== Task inputs

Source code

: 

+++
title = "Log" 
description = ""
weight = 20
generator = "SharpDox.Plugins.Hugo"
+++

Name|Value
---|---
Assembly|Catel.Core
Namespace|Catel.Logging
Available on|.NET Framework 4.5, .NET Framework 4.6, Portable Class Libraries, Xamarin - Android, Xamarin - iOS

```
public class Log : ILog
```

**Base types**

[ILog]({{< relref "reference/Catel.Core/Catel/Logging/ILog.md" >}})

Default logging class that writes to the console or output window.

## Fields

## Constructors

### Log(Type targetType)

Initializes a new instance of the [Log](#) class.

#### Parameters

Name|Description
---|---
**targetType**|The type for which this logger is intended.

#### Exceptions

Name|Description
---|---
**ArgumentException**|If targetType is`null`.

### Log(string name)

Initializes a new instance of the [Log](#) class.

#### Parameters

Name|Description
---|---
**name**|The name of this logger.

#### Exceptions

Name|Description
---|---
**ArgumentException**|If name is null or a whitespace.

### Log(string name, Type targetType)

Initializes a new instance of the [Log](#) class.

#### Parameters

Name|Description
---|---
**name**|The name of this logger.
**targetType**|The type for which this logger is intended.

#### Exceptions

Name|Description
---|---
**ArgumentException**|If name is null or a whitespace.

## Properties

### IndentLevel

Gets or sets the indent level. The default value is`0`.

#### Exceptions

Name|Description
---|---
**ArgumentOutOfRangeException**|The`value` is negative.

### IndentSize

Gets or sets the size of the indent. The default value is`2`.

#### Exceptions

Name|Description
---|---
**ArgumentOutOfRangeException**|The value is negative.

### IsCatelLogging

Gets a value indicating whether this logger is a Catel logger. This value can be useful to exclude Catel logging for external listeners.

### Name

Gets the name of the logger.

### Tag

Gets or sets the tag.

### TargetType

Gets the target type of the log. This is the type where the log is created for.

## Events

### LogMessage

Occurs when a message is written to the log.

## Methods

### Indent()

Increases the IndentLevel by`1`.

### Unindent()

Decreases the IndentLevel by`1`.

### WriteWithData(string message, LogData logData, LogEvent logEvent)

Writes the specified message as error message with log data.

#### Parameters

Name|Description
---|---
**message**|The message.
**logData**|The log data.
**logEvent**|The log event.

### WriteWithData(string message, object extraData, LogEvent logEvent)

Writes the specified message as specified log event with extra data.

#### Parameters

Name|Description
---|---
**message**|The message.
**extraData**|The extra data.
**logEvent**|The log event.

====
== Task inputs

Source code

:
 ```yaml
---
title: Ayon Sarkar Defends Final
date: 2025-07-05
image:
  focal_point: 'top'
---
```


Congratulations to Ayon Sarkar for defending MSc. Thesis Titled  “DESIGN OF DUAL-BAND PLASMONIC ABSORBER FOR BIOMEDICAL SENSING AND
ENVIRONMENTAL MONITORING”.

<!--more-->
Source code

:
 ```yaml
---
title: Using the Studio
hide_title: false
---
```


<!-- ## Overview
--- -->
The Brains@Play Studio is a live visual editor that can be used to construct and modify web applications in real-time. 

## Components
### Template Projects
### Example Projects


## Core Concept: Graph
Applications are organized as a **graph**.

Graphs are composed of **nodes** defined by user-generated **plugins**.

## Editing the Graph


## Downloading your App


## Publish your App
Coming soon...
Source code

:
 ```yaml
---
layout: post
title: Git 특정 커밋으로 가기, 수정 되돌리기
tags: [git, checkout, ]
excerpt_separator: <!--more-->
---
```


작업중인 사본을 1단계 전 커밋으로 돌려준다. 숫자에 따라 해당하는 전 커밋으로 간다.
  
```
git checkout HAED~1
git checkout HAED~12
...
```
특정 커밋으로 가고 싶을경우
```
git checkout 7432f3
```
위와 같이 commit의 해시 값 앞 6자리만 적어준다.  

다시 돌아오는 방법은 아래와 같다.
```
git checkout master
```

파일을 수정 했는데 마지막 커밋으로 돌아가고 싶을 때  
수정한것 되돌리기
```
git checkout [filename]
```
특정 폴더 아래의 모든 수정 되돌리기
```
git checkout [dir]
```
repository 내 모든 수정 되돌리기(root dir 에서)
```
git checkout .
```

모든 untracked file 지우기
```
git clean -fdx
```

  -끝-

====
== Task inputs

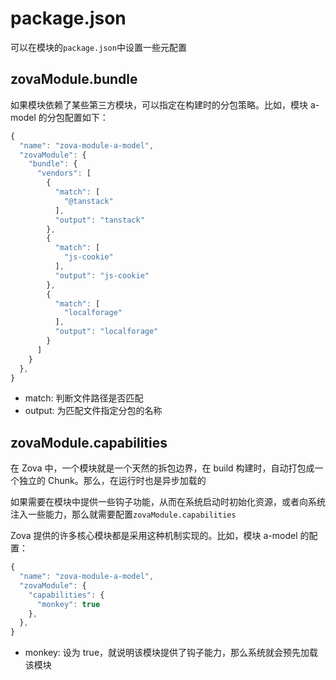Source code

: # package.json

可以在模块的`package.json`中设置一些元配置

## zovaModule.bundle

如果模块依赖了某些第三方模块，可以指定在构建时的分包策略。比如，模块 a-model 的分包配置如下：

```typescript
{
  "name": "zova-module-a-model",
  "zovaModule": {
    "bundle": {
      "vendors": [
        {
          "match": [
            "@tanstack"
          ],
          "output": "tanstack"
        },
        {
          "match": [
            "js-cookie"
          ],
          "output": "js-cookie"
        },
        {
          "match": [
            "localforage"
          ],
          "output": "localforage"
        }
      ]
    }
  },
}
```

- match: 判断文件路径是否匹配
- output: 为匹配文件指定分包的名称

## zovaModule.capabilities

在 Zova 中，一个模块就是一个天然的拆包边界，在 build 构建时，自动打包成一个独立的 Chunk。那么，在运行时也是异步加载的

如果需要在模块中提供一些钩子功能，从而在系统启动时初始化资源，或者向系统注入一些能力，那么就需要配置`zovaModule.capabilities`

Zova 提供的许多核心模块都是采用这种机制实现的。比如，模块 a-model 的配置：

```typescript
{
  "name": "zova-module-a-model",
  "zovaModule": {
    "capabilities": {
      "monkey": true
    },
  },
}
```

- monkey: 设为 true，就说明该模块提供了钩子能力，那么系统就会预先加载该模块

====

Work order:
In the entries above, how many lines include the word "package"? Give only that number.

Exercise solution:
2